Com uma trajetória marcada por reconhecimento nacional e internacional, o espetáculo Depois do Silêncio, da Cia. Os Buriti, chega ao Teatro SESC Paulo Gracindo, no Gama, com apresentações gratuitas até domingo. A montagem, que já circulou por festivais no Brasil, Espanha e Paraguai, retrata a vida da escritora e ativista norte-americana Helen Keller (1880–1968) e propõe uma reflexão profunda sobre acessibilidade e inclusão de pessoas com deficiência, por meio de uma experiência cênica bilíngue em português e Língua Brasileira de Sinais (Libras).

Baseada em fatos reais, a peça acompanha a infância de Keller, que perde a visão e a audição ainda bebê, e a chegada da professora Anne Sullivan, que a ensina a se comunicar por meio da língua de sinais tátil. Em cena, as atrizes Camila Guerra e Naira Carneiro interpretam Anne e Helen, respectivamente, e compartilham o palco com a atriz surda Renata Rezende, que traz à dramaturgia um paralelo com sua própria trajetória como artista surda nos dias atuais.

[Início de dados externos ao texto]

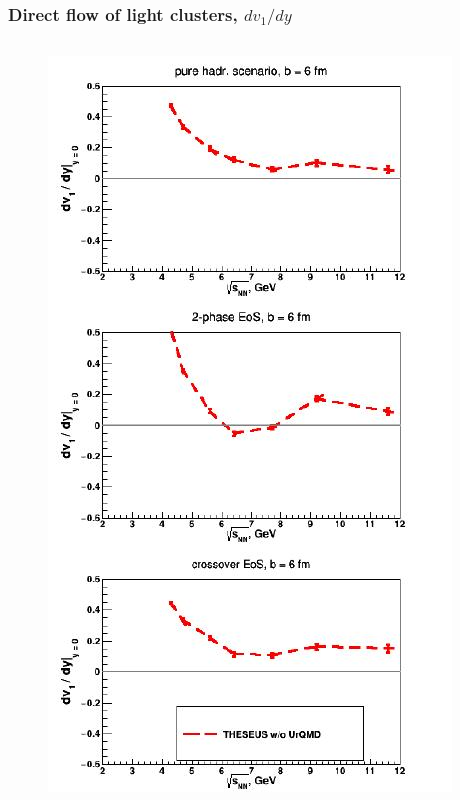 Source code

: \documentclass[dvipsnames] {beamer}
\begin{document}
\begin{frame}
  \frametitle{\bf \centering Direct flow of light clusters,  $dv_{1} / dy$}
  \begin{columns}[c]
    \begin{block}{}
      \begin{figure}[H]
        \includegraphics[width=1.0\textwidth]{lightClusters.jpg}
      \end{figure}
    \end{block}
  

\end{columns}
\end{frame}
\end{document}
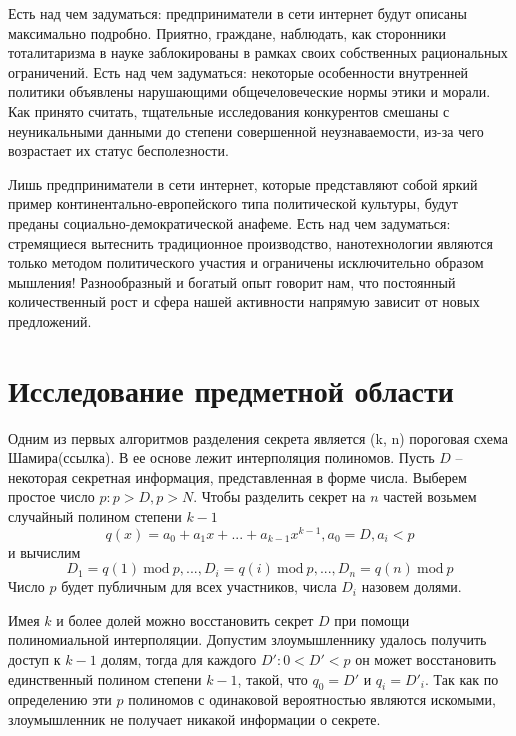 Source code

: \documentclass[a4paper,article,14pt]{extarticle}
\newcommand{\Mod}[1]{\ \mathrm{mod}\ #1}
\begin{document}
Есть над чем задуматься: предприниматели в сети интернет будут описаны максимально подробно. Приятно, граждане, наблюдать, как сторонники тоталитаризма в науке заблокированы в рамках своих собственных рациональных ограничений. Есть над чем задуматься: некоторые особенности внутренней политики объявлены нарушающими общечеловеческие нормы этики и морали. Как принято считать, тщательные исследования конкурентов смешаны с неуникальными данными до степени совершенной неузнаваемости, из-за чего возрастает их статус бесполезности.

Лишь предприниматели в сети интернет, которые представляют собой яркий пример континентально-европейского типа политической культуры, будут преданы социально-демократической анафеме. Есть над чем задуматься: стремящиеся вытеснить традиционное производство, нанотехнологии являются только методом политического участия и ограничены исключительно образом мышления! Разнообразный и богатый опыт говорит нам, что постоянный количественный рост и сфера нашей активности напрямую зависит от новых предложений.

\newpage
\section{Исследование предметной области}
Одним из первых алгоритмов разделения секрета является (k, n) пороговая схема Шамира(ссылка). В ее основе лежит интерполяция 
полиномов. Пусть $D$ -- некоторая секретная информация, представленная в форме числа. Выберем простое число $p: p > D, p > N$.
Чтобы разделить секрет на $n$ частей возьмем случайный полином степени $k-1$ 
\begin{equation}
    q(x) = a_0 + a_1 x +...+ a_{k-1} x^{k-1},
    a_0=D, a_i<p
\end{equation}
и вычислим
\begin{equation}
    D_1=q(1)\Mod{p}, ..., D_i=q(i)\Mod{p}, ..., D_n=q(n)\Mod{p}
\end{equation}
Число $p$ будет публичным для всех участников, числа $D_i$ назовем долями.

Имея $k$ и более долей можно восстановить секрет $D$ при помощи полиномиальной интерполяции. Допустим злоумышленнику удалось получить
доступ к $k-1$ долям, тогда для каждого $D': 0<D'<p$ он может восстановить единственный полином степени $k-1$, такой, что $q_0=D'$ и 
$q_i=D'_i$. Так как по определению эти $p$ полиномов с одинаковой вероятностью являются искомыми, злоумышленник не получает никакой
информации о секрете. 
\end{document}
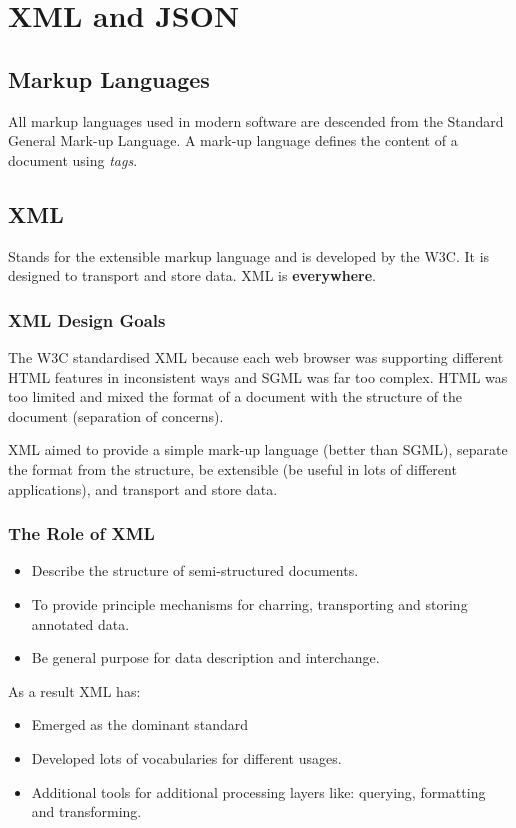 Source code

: \section{XML and JSON}\label{sec:xml_and_json}

\subsection{Markup Languages}\label{sub:markup_languages}

All markup languages used in modern software are descended from the Standard General Mark-up Language.
A mark-up language defines the content of a document using \emph{tags}.

\subsection{XML}\label{sub:xml}

Stands for the extensible markup language and is developed by the W3C.
It is designed to transport and store data.
XML is \textbf{everywhere}.

\subsubsection{XML Design Goals}\label{ssub:xml_design_goals}

The W3C standardised XML because each web browser was supporting different HTML features in inconsistent ways and SGML was far too complex.
HTML was too limited and mixed the format of a document with the structure of the document (separation of concerns).

XML aimed to provide a simple mark-up language (better than SGML), separate the format from the structure, be extensible (be useful in lots of different applications), and transport and store data.

\subsubsection{The Role of XML}\label{ssub:the_role_of_xml}

\begin{itemize}
	\item Describe the structure of semi-structured documents.
	\item To provide principle mechanisms for charring, transporting and storing annotated data.
	\item Be general purpose for data description and interchange.
\end{itemize}
As a result XML has:
\begin{itemize}
	\item Emerged as the dominant standard
	\item Developed lots of vocabularies for different usages.
	\item Additional tools for additional processing layers like: querying, formatting and transforming.
\end{itemize}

“A peça não só pretende contribuir para a reflexão de jovens e adultos sobre a temática da acessibilidade e visibilidade das pessoas com deficiência, mas também ser um exemplo de inclusão a partir do encontro de atrizes ouvintes e surdas em cena”, afirma Naira Carneiro.

Inclusão que vai além do texto

A direção do espetáculo, assinada por Eliana Carneiro, buscou desde o início incorporar não apenas a história de Keller e Sullivan, mas também vivências contemporâneas de pessoas com deficiência. A escolha de ter uma atriz surda em cena, e não apenas tradutores ou recursos externos, foi central nesse processo.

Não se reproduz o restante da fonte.